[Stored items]

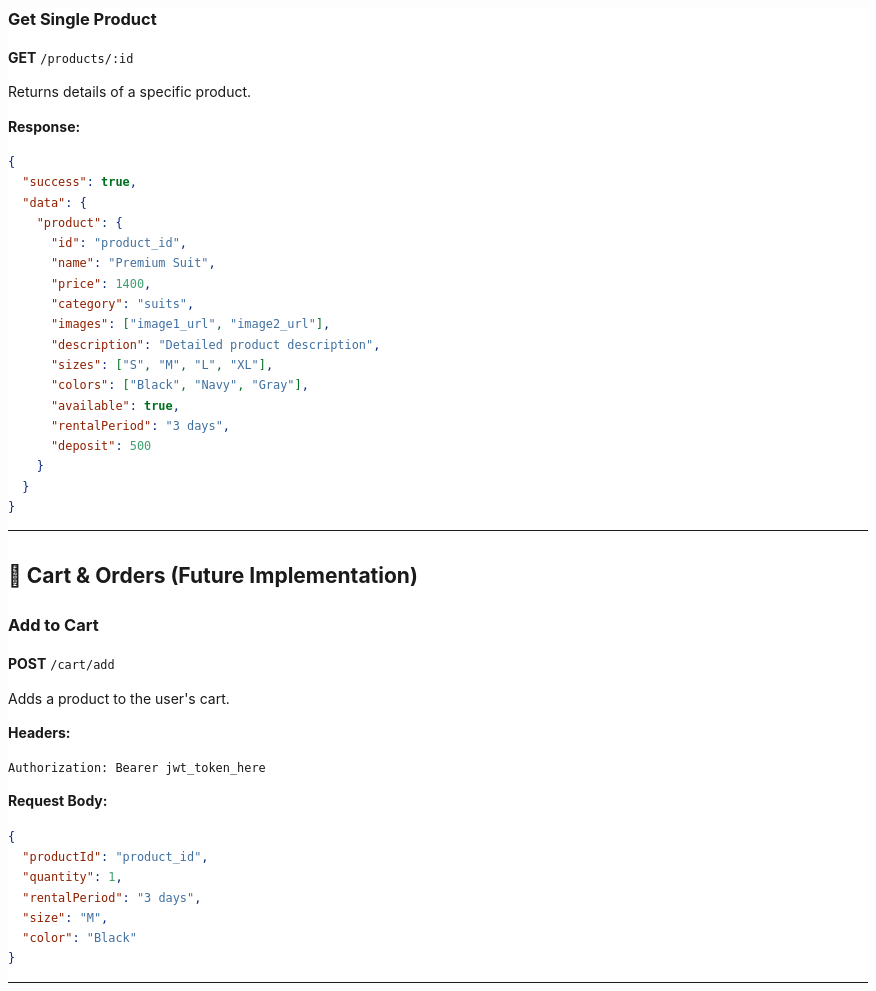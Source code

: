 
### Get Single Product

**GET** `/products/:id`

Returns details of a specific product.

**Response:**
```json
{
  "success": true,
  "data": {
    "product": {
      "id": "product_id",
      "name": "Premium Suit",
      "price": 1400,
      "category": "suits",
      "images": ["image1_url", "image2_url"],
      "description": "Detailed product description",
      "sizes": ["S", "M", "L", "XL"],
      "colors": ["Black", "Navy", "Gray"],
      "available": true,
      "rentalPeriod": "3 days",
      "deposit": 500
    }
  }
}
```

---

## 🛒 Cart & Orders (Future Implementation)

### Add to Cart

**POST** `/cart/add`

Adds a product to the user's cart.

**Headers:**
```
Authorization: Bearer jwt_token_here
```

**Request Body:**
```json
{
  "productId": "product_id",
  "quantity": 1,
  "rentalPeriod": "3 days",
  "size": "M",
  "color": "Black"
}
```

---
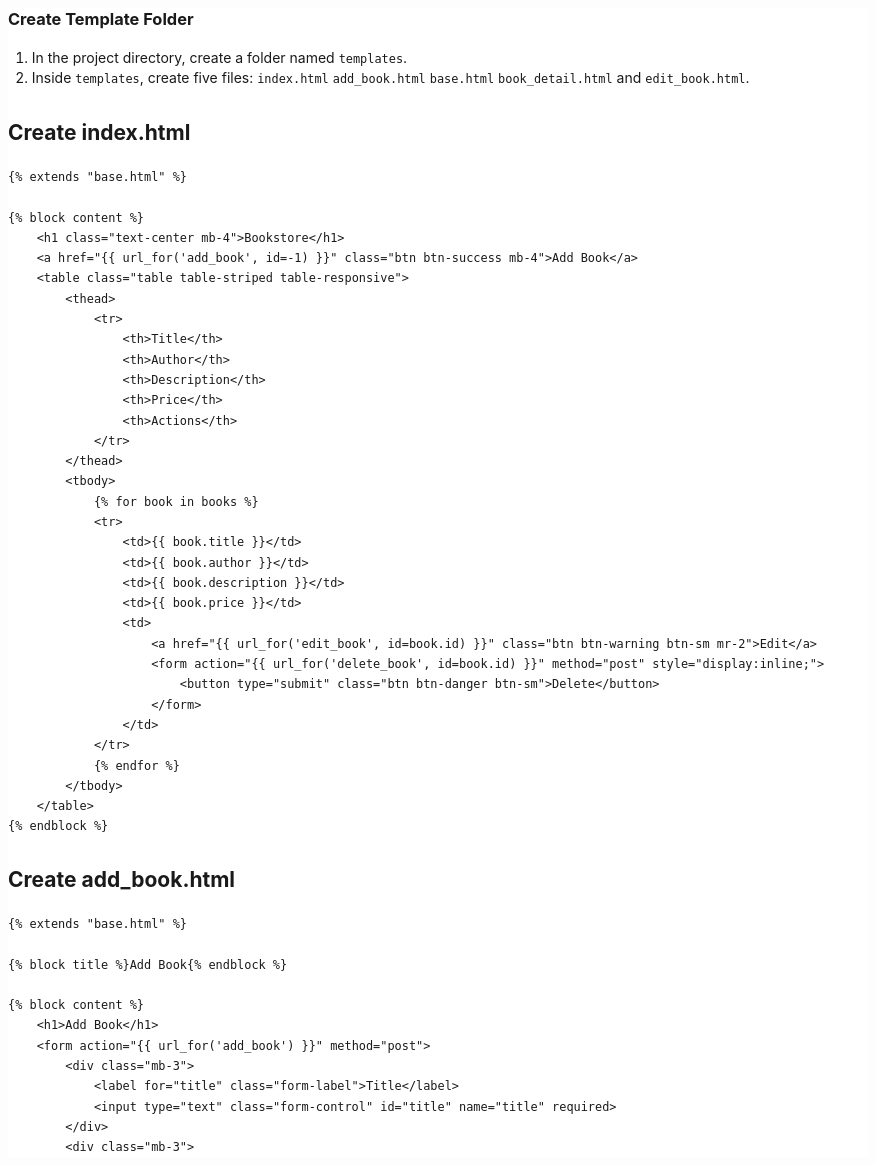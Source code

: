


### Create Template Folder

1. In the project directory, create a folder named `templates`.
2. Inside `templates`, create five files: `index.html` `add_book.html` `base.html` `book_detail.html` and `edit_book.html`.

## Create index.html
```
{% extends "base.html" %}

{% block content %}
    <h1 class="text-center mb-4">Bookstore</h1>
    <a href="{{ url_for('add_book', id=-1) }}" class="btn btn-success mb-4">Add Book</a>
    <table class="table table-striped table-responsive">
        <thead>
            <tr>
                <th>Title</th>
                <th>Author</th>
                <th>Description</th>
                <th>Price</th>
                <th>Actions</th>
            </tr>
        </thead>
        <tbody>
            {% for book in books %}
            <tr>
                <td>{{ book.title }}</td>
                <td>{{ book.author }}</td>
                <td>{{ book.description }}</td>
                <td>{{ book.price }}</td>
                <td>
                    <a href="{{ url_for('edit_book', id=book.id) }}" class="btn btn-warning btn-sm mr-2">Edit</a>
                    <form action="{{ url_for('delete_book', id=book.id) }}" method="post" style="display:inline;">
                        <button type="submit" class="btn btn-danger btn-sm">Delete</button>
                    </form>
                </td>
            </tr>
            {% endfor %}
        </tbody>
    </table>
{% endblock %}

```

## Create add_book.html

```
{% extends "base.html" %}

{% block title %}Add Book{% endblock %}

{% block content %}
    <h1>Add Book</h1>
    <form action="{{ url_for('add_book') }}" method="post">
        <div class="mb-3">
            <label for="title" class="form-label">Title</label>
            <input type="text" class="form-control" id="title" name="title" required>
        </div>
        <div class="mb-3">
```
* * *
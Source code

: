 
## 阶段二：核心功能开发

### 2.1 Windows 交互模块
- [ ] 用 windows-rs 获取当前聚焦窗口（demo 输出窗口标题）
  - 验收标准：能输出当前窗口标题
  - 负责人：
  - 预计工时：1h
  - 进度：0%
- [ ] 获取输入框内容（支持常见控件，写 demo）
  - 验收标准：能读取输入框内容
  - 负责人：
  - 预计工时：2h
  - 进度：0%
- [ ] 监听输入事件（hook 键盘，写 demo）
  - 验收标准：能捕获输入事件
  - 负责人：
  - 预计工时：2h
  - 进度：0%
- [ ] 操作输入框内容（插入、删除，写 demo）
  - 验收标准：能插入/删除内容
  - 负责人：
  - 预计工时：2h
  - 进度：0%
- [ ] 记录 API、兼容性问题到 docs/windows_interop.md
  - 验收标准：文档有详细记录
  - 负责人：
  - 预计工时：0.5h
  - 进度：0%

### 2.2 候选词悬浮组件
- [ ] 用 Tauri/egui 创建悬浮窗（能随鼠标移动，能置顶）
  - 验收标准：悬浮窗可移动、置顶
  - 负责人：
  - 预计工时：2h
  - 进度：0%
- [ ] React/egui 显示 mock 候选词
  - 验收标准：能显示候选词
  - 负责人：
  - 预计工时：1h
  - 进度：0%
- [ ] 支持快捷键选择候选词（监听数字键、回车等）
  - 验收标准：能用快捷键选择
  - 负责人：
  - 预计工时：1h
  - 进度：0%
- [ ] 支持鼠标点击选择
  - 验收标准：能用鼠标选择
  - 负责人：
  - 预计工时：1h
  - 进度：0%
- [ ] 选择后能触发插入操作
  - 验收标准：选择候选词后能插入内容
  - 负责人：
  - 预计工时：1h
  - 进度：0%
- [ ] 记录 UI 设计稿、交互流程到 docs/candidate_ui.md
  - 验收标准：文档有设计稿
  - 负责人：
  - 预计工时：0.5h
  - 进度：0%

### [Instructions to follow]
Please show, exactly as written, every line above that contains the word "html".

### [Solution for this task]
2. Inside `templates`, create five files: `index.html` `add_book.html` `base.html` `book_detail.html` and `edit_book.html`.
## Create index.html
{% extends "base.html" %}
## Create add_book.html
{% extends "base.html" %}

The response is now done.